Opposite phase means the phase difference between the particle is an odd multiple of \[\pi (say\,\,\pi ,\,\,3\pi ,\,\,5\pi ,\,\,7\pi .....)\] or the path difference is an odd multiple of \[\lambda (\text{say}\,\,\frac{\lambda }{2},\,\frac{3\lambda }{2}\,,......)\] or the time interval is an odd multiple of (T / 2).

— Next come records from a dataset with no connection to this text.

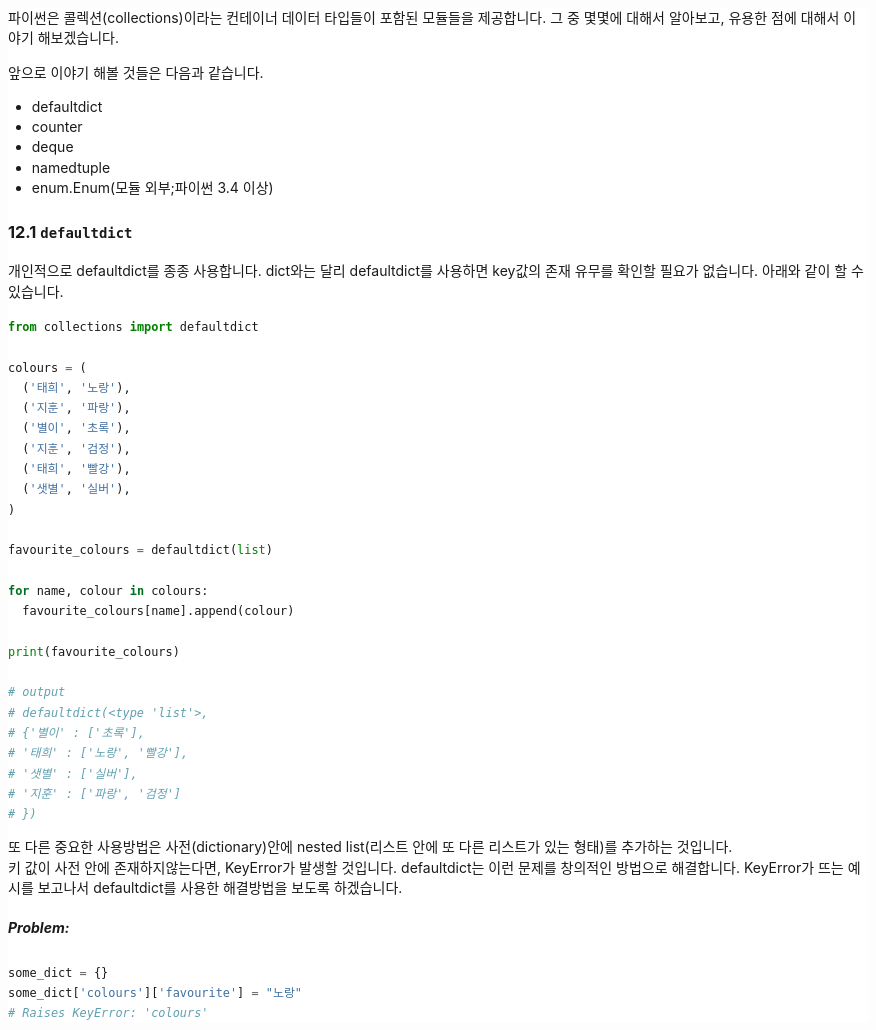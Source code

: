 파이썬은 콜렉션\(collections\)이라는 컨테이너 데이터 타입들이 포함된 모듈들을 제공합니다. 그 중 몇몇에 대해서 알아보고, 유용한 점에 대해서 이야기 해보겠습니다.

앞으로 이야기 해볼 것들은 다음과 같습니다.

* defaultdict
* counter
* deque
* namedtuple
* enum.Enum\(모듈 외부;파이썬 3.4 이상\)

### 12.1 `defaultdict`

개인적으로 defaultdict를 종종 사용합니다. dict와는 달리 defaultdict를 사용하면 key값의 존재 유무를 확인할 필요가 없습니다. 아래와 같이 할 수 있습니다.

```python
from collections import defaultdict

colours = (
  ('태희', '노랑'),
  ('지훈', '파랑'),
  ('별이', '초록'),
  ('지훈', '검정'),
  ('태희', '빨강'),
  ('샛별', '실버'),
)

favourite_colours = defaultdict(list)

for name, colour in colours:
  favourite_colours[name].append(colour)

print(favourite_colours)

# output
# defaultdict(<type 'list'>,
# {'별이' : ['초록'],
# '태희' : ['노랑', '빨강'],
# '샛별' : ['실버'],
# '지훈' : ['파랑', '검정']
# })
```

또 다른 중요한 사용방법은 사전\(dictionary\)안에 nested list\(리스트 안에 또 다른 리스트가 있는 형태\)를 추가하는 것입니다.  
키 값이 사전 안에 존재하지않는다면, KeyError가 발생할 것입니다. defaultdict는 이런 문제를 창의적인 방법으로 해결합니다. KeyError가 뜨는 예시를 보고나서 defaultdict를 사용한 해결방법을 보도록 하겠습니다.

##### Problem:

```python
some_dict = {}
some_dict['colours']['favourite'] = "노랑"
# Raises KeyError: 'colours'
```
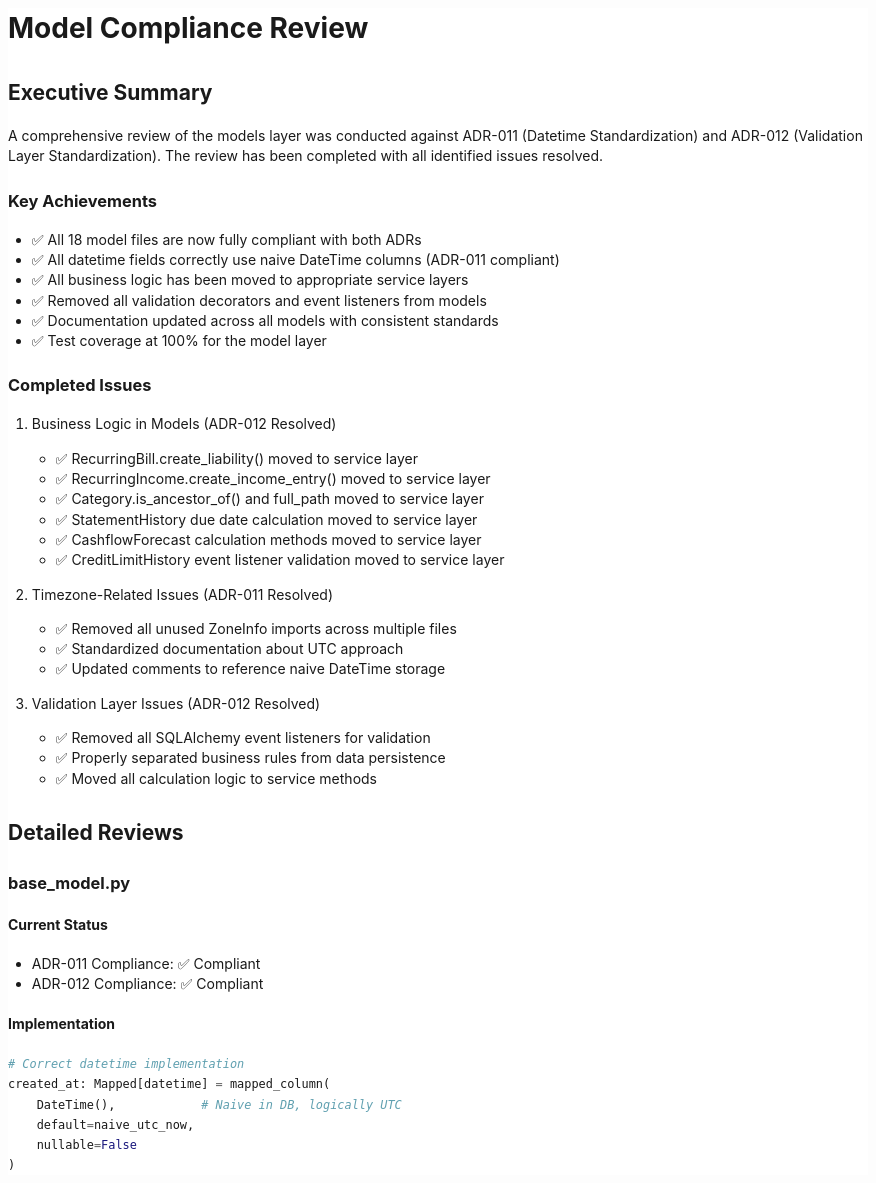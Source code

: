 # Model Compliance Review

## Executive Summary

A comprehensive review of the models layer was conducted against ADR-011 (Datetime Standardization) and ADR-012 (Validation Layer Standardization). The review has been completed with all identified issues resolved.

### Key Achievements
- ✅ All 18 model files are now fully compliant with both ADRs
- ✅ All datetime fields correctly use naive DateTime columns (ADR-011 compliant)
- ✅ All business logic has been moved to appropriate service layers
- ✅ Removed all validation decorators and event listeners from models
- ✅ Documentation updated across all models with consistent standards
- ✅ Test coverage at 100% for the model layer

### Completed Issues
1. Business Logic in Models (ADR-012 Resolved)
   - ✅ RecurringBill.create_liability() moved to service layer
   - ✅ RecurringIncome.create_income_entry() moved to service layer
   - ✅ Category.is_ancestor_of() and full_path moved to service layer
   - ✅ StatementHistory due date calculation moved to service layer
   - ✅ CashflowForecast calculation methods moved to service layer
   - ✅ CreditLimitHistory event listener validation moved to service layer

2. Timezone-Related Issues (ADR-011 Resolved)
   - ✅ Removed all unused ZoneInfo imports across multiple files
   - ✅ Standardized documentation about UTC approach
   - ✅ Updated comments to reference naive DateTime storage

3. Validation Layer Issues (ADR-012 Resolved)
   - ✅ Removed all SQLAlchemy event listeners for validation
   - ✅ Properly separated business rules from data persistence
   - ✅ Moved all calculation logic to service methods

## Detailed Reviews

### base_model.py
#### Current Status
- ADR-011 Compliance: ✅ Compliant
- ADR-012 Compliance: ✅ Compliant

#### Implementation
```python
# Correct datetime implementation
created_at: Mapped[datetime] = mapped_column(
    DateTime(),            # Naive in DB, logically UTC
    default=naive_utc_now,
    nullable=False
)
```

(3) Phase difference : If two particles performs S.H.M and their equation are
\[{{y}_{1}}=a\sin (\omega \,t+{{\varphi }_{1}})\]and \[{{y}_{2}}=a\sin (\omega \,t+{{\varphi }_{2}})\] then phase difference \[\Delta \varphi =(\omega \,t+{{\varphi }_{2}})-(\omega \,t+{{\varphi }_{1}})\]\[={{\varphi }_{2}}-{{\varphi }_{1}}\]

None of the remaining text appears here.